I would consider this in the frame of block B. You get a very common physical setup, which can be solved without differential equations.

The limits for θ are given by the initial layout and the final one (collision).

3. Apr 29, 2013

### Saitama

So there will be pseudo force acting on the other two blocks? But then how would I calculate the acceleration in the horizontal direction?

Are the limits 0 to pi/2?

4. Apr 29, 2013

### Staff: Mentor

Once you see the analogy, it is easy ;). You can even treat it as real force...

Sure.

5. Apr 30, 2013

### Saitama

Sorry, I am still lost on this one.

But that doesn't give me the right answer.

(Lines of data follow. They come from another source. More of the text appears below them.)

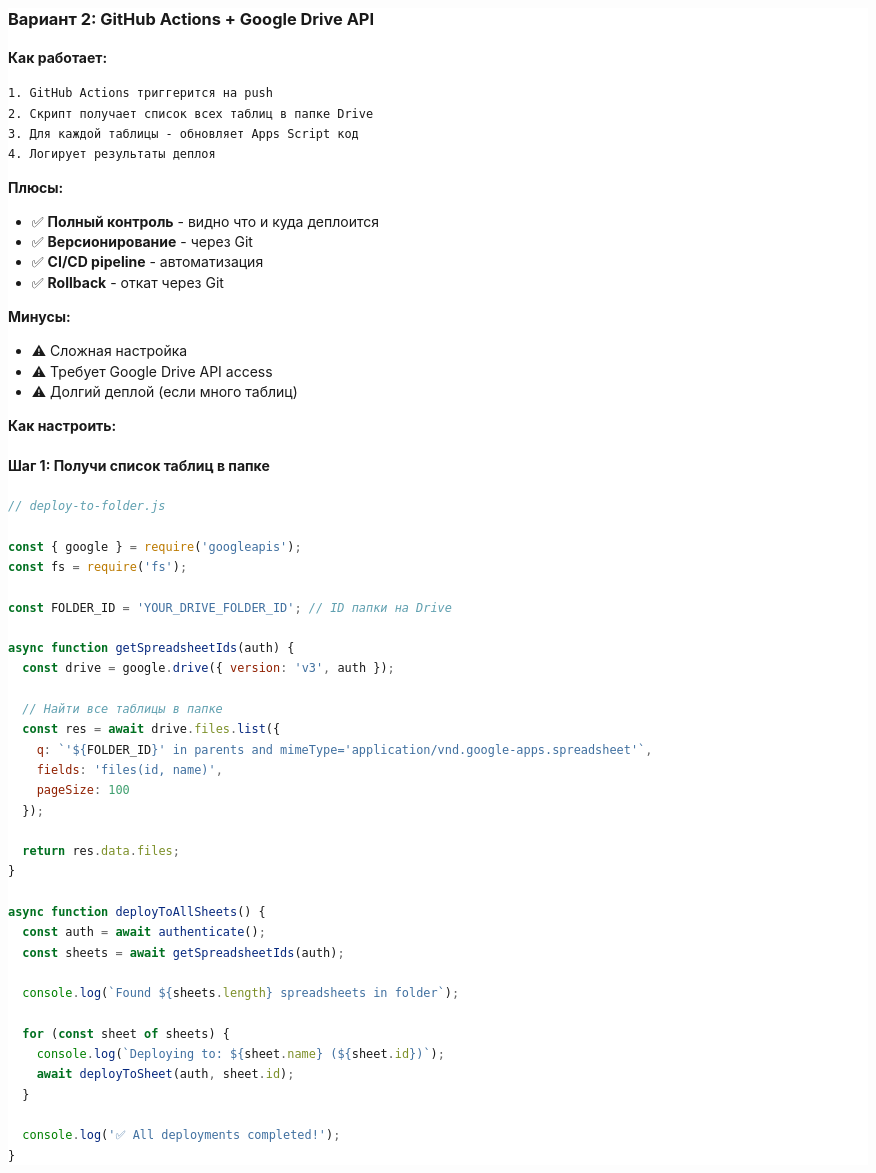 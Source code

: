 ### **Вариант 2: GitHub Actions + Google Drive API**

**Как работает:**
```
1. GitHub Actions триггерится на push
2. Скрипт получает список всех таблиц в папке Drive
3. Для каждой таблицы - обновляет Apps Script код
4. Логирует результаты деплоя
```

**Плюсы:**
- ✅ **Полный контроль** - видно что и куда деплоится
- ✅ **Версионирование** - через Git
- ✅ **CI/CD pipeline** - автоматизация
- ✅ **Rollback** - откат через Git

**Минусы:**
- ⚠️ Сложная настройка
- ⚠️ Требует Google Drive API access
- ⚠️ Долгий деплой (если много таблиц)

**Как настроить:**

#### **Шаг 1: Получи список таблиц в папке**

```javascript
// deploy-to-folder.js

const { google } = require('googleapis');
const fs = require('fs');

const FOLDER_ID = 'YOUR_DRIVE_FOLDER_ID'; // ID папки на Drive

async function getSpreadsheetIds(auth) {
  const drive = google.drive({ version: 'v3', auth });
  
  // Найти все таблицы в папке
  const res = await drive.files.list({
    q: `'${FOLDER_ID}' in parents and mimeType='application/vnd.google-apps.spreadsheet'`,
    fields: 'files(id, name)',
    pageSize: 100
  });
  
  return res.data.files;
}

async function deployToAllSheets() {
  const auth = await authenticate();
  const sheets = await getSpreadsheetIds(auth);
  
  console.log(`Found ${sheets.length} spreadsheets in folder`);
  
  for (const sheet of sheets) {
    console.log(`Deploying to: ${sheet.name} (${sheet.id})`);
    await deployToSheet(auth, sheet.id);
  }
  
  console.log('✅ All deployments completed!');
}
```
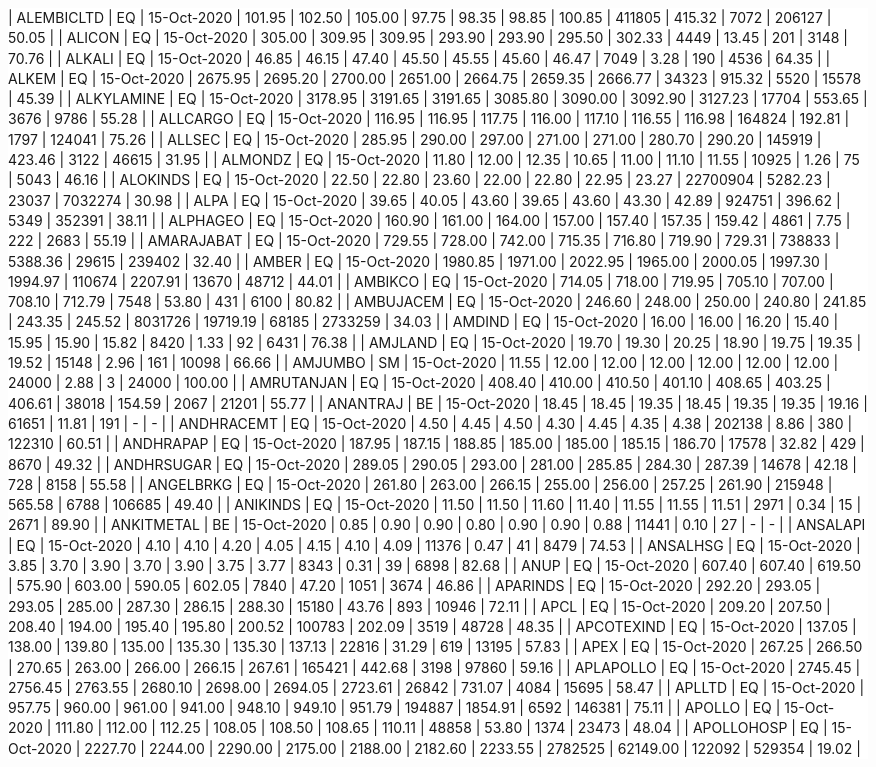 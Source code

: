 | ALEMBICLTD | EQ | 15-Oct-2020 | 101.95 | 102.50 | 105.00 | 97.75 | 98.35 | 98.85 | 100.85 | 411805 | 415.32 | 7072 | 206127 | 50.05 |
| ALICON | EQ | 15-Oct-2020 | 305.00 | 309.95 | 309.95 | 293.90 | 293.90 | 295.50 | 302.33 | 4449 | 13.45 | 201 | 3148 | 70.76 |
| ALKALI | EQ | 15-Oct-2020 | 46.85 | 46.15 | 47.40 | 45.50 | 45.55 | 45.60 | 46.47 | 7049 | 3.28 | 190 | 4536 | 64.35 |
| ALKEM | EQ | 15-Oct-2020 | 2675.95 | 2695.20 | 2700.00 | 2651.00 | 2664.75 | 2659.35 | 2666.77 | 34323 | 915.32 | 5520 | 15578 | 45.39 |
| ALKYLAMINE | EQ | 15-Oct-2020 | 3178.95 | 3191.65 | 3191.65 | 3085.80 | 3090.00 | 3092.90 | 3127.23 | 17704 | 553.65 | 3676 | 9786 | 55.28 |
| ALLCARGO | EQ | 15-Oct-2020 | 116.95 | 116.95 | 117.75 | 116.00 | 117.10 | 116.55 | 116.98 | 164824 | 192.81 | 1797 | 124041 | 75.26 |
| ALLSEC | EQ | 15-Oct-2020 | 285.95 | 290.00 | 297.00 | 271.00 | 271.00 | 280.70 | 290.20 | 145919 | 423.46 | 3122 | 46615 | 31.95 |
| ALMONDZ | EQ | 15-Oct-2020 | 11.80 | 12.00 | 12.35 | 10.65 | 11.00 | 11.10 | 11.55 | 10925 | 1.26 | 75 | 5043 | 46.16 |
| ALOKINDS | EQ | 15-Oct-2020 | 22.50 | 22.80 | 23.60 | 22.00 | 22.80 | 22.95 | 23.27 | 22700904 | 5282.23 | 23037 | 7032274 | 30.98 |
| ALPA | EQ | 15-Oct-2020 | 39.65 | 40.05 | 43.60 | 39.65 | 43.60 | 43.30 | 42.89 | 924751 | 396.62 | 5349 | 352391 | 38.11 |
| ALPHAGEO | EQ | 15-Oct-2020 | 160.90 | 161.00 | 164.00 | 157.00 | 157.40 | 157.35 | 159.42 | 4861 | 7.75 | 222 | 2683 | 55.19 |
| AMARAJABAT | EQ | 15-Oct-2020 | 729.55 | 728.00 | 742.00 | 715.35 | 716.80 | 719.90 | 729.31 | 738833 | 5388.36 | 29615 | 239402 | 32.40 |
| AMBER | EQ | 15-Oct-2020 | 1980.85 | 1971.00 | 2022.95 | 1965.00 | 2000.05 | 1997.30 | 1994.97 | 110674 | 2207.91 | 13670 | 48712 | 44.01 |
| AMBIKCO | EQ | 15-Oct-2020 | 714.05 | 718.00 | 719.95 | 705.10 | 707.00 | 708.10 | 712.79 | 7548 | 53.80 | 431 | 6100 | 80.82 |
| AMBUJACEM | EQ | 15-Oct-2020 | 246.60 | 248.00 | 250.00 | 240.80 | 241.85 | 243.35 | 245.52 | 8031726 | 19719.19 | 68185 | 2733259 | 34.03 |
| AMDIND | EQ | 15-Oct-2020 | 16.00 | 16.00 | 16.20 | 15.40 | 15.95 | 15.90 | 15.82 | 8420 | 1.33 | 92 | 6431 | 76.38 |
| AMJLAND | EQ | 15-Oct-2020 | 19.70 | 19.30 | 20.25 | 18.90 | 19.75 | 19.35 | 19.52 | 15148 | 2.96 | 161 | 10098 | 66.66 |
| AMJUMBO | SM | 15-Oct-2020 | 11.55 | 12.00 | 12.00 | 12.00 | 12.00 | 12.00 | 12.00 | 24000 | 2.88 | 3 | 24000 | 100.00 |
| AMRUTANJAN | EQ | 15-Oct-2020 | 408.40 | 410.00 | 410.50 | 401.10 | 408.65 | 403.25 | 406.61 | 38018 | 154.59 | 2067 | 21201 | 55.77 |
| ANANTRAJ | BE | 15-Oct-2020 | 18.45 | 18.45 | 19.35 | 18.45 | 19.35 | 19.35 | 19.16 | 61651 | 11.81 | 191 | - | - |
| ANDHRACEMT | EQ | 15-Oct-2020 | 4.50 | 4.45 | 4.50 | 4.30 | 4.45 | 4.35 | 4.38 | 202138 | 8.86 | 380 | 122310 | 60.51 |
| ANDHRAPAP | EQ | 15-Oct-2020 | 187.95 | 187.15 | 188.85 | 185.00 | 185.00 | 185.15 | 186.70 | 17578 | 32.82 | 429 | 8670 | 49.32 |
| ANDHRSUGAR | EQ | 15-Oct-2020 | 289.05 | 290.05 | 293.00 | 281.00 | 285.85 | 284.30 | 287.39 | 14678 | 42.18 | 728 | 8158 | 55.58 |
| ANGELBRKG | EQ | 15-Oct-2020 | 261.80 | 263.00 | 266.15 | 255.00 | 256.00 | 257.25 | 261.90 | 215948 | 565.58 | 6788 | 106685 | 49.40 |
| ANIKINDS | EQ | 15-Oct-2020 | 11.50 | 11.50 | 11.60 | 11.40 | 11.55 | 11.55 | 11.51 | 2971 | 0.34 | 15 | 2671 | 89.90 |
| ANKITMETAL | BE | 15-Oct-2020 | 0.85 | 0.90 | 0.90 | 0.80 | 0.90 | 0.90 | 0.88 | 11441 | 0.10 | 27 | - | - |
| ANSALAPI | EQ | 15-Oct-2020 | 4.10 | 4.10 | 4.20 | 4.05 | 4.15 | 4.10 | 4.09 | 11376 | 0.47 | 41 | 8479 | 74.53 |
| ANSALHSG | EQ | 15-Oct-2020 | 3.85 | 3.70 | 3.90 | 3.70 | 3.90 | 3.75 | 3.77 | 8343 | 0.31 | 39 | 6898 | 82.68 |
| ANUP | EQ | 15-Oct-2020 | 607.40 | 607.40 | 619.50 | 575.90 | 603.00 | 590.05 | 602.05 | 7840 | 47.20 | 1051 | 3674 | 46.86 |
| APARINDS | EQ | 15-Oct-2020 | 292.20 | 293.05 | 293.05 | 285.00 | 287.30 | 286.15 | 288.30 | 15180 | 43.76 | 893 | 10946 | 72.11 |
| APCL | EQ | 15-Oct-2020 | 209.20 | 207.50 | 208.40 | 194.00 | 195.40 | 195.80 | 200.52 | 100783 | 202.09 | 3519 | 48728 | 48.35 |
| APCOTEXIND | EQ | 15-Oct-2020 | 137.05 | 138.00 | 139.80 | 135.00 | 135.30 | 135.30 | 137.13 | 22816 | 31.29 | 619 | 13195 | 57.83 |
| APEX | EQ | 15-Oct-2020 | 267.25 | 266.50 | 270.65 | 263.00 | 266.00 | 266.15 | 267.61 | 165421 | 442.68 | 3198 | 97860 | 59.16 |
| APLAPOLLO | EQ | 15-Oct-2020 | 2745.45 | 2756.45 | 2763.55 | 2680.10 | 2698.00 | 2694.05 | 2723.61 | 26842 | 731.07 | 4084 | 15695 | 58.47 |
| APLLTD | EQ | 15-Oct-2020 | 957.75 | 960.00 | 961.00 | 941.00 | 948.10 | 949.10 | 951.79 | 194887 | 1854.91 | 6592 | 146381 | 75.11 |
| APOLLO | EQ | 15-Oct-2020 | 111.80 | 112.00 | 112.25 | 108.05 | 108.50 | 108.65 | 110.11 | 48858 | 53.80 | 1374 | 23473 | 48.04 |
| APOLLOHOSP | EQ | 15-Oct-2020 | 2227.70 | 2244.00 | 2290.00 | 2175.00 | 2188.00 | 2182.60 | 2233.55 | 2782525 | 62149.00 | 122092 | 529354 | 19.02 |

I had the following expression:
$$\int_{0}^v vdv=\int_{0}^{\pi/2} a_0 \ell \sin \theta \cos^2 \theta d\theta$$
$$\frac{v^2}{2}=\frac{a_0 \ell}{3}$$
This is incorrect as per the answer key.

6. Apr 30, 2013

### Staff: Mentor

Both blocks will feel a fictious force of m*a0 "downwards" acting on them.
Just consider that as real force, and you get a
pendulum in a gravitational field.

7. Apr 30, 2013

### Saitama

How is that a pendulum in a "gravitational field" when the motion takes horizontally?

And why does my DE gives the wrong answer? :(

8. Apr 30, 2013

### Staff: Mentor

The motion is the same as if the setup would be in a gravitational field (with gravity acting "sidewards"). It is not in a relevant real gravitational field, of course.

I don't know. What is v (in which frame)? Why did you introduce x?

The question asks to find the relative velocity of A and C, while you just calculated the velocity of A (or C). That factor of 3 should not appear, however.

9. Apr 30, 2013

### Saitama

Ah yes, I get your point. It turns out to be same as if the motion takes place in gravity.
$$ma_0\ell=\frac{1}{2}mv^2 \Rightarrow v=\sqrt{2a_0 \ell}$$
Hence the relative velocity before striking is $2\sqrt{2a_0 \ell}$

Thank you mfb!

v is in inertial frame.

Acceleration is vdv/dx so I had to introduce x and express it in terms of $\theta$.

10. May 1, 2013

### Staff: Mentor

That is complicated. In particular, you don't get the relative velocity with that, and "v" as integration limit does not make sense (it is a vector).

Anyway, treating it like a pendulum is way easier.